KLAUS – Review by Susan Granger
Set on a frozen island above the Arctic Circle, “Klaus” is a Santa Claus origin story, directed by “Despicable Me” co-creator Sergio Pablos and Carlos Martinez Lopez. It’s racked up seven nominations for the 2020 Annie Awards, including Best Animated Feature.
The story follows lazy, pampered Jesper (voice by Jason Schwartzmann), who is dispatched by his firm father, director of the Royal Postal Academy, to remote Smeerenburg to serve as its mailman. If he works hard, he’ll earn his inheritance. If not…
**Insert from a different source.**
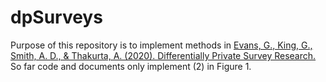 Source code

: # dpSurveys

Purpose of this repository is to implement methods in [Evans, G., King, G., Smith, A. D., & Thakurta, A. (2020). Differentially Private Survey Research.](https://gking.harvard.edu/files/gking/files/udps.pdf) So far code and documents only implement (2) in Figure 1.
To his horror, Jesper discovers that Smeerenburg’s embittered residents don’t write letters. They’re too busy feuding and fighting, particularly the Krum and Ellingboe clans.
Eventually, Jesper teams up with Klaus (voiced by J.K. Simmons), a reclusive woodsman whose hobby is making toys. With no children of his own, he’s been storing them on shelves until Jesper, working with the schoolteacher Alva (voiced by Rashida Jones), has a gift-giving idea.
While Smeerenburg is a fictional village, Pablos did visit Norway’s Svalbard Island for research, which is how he learned about the culture of the Sami people. Young Margu is voiced by Neda M. Ladda, a Sami.
On the Granger Movie Gauge of 1 to 10, “Klaus” is an engaging, revisionist 8, destined to become another Christmas classic.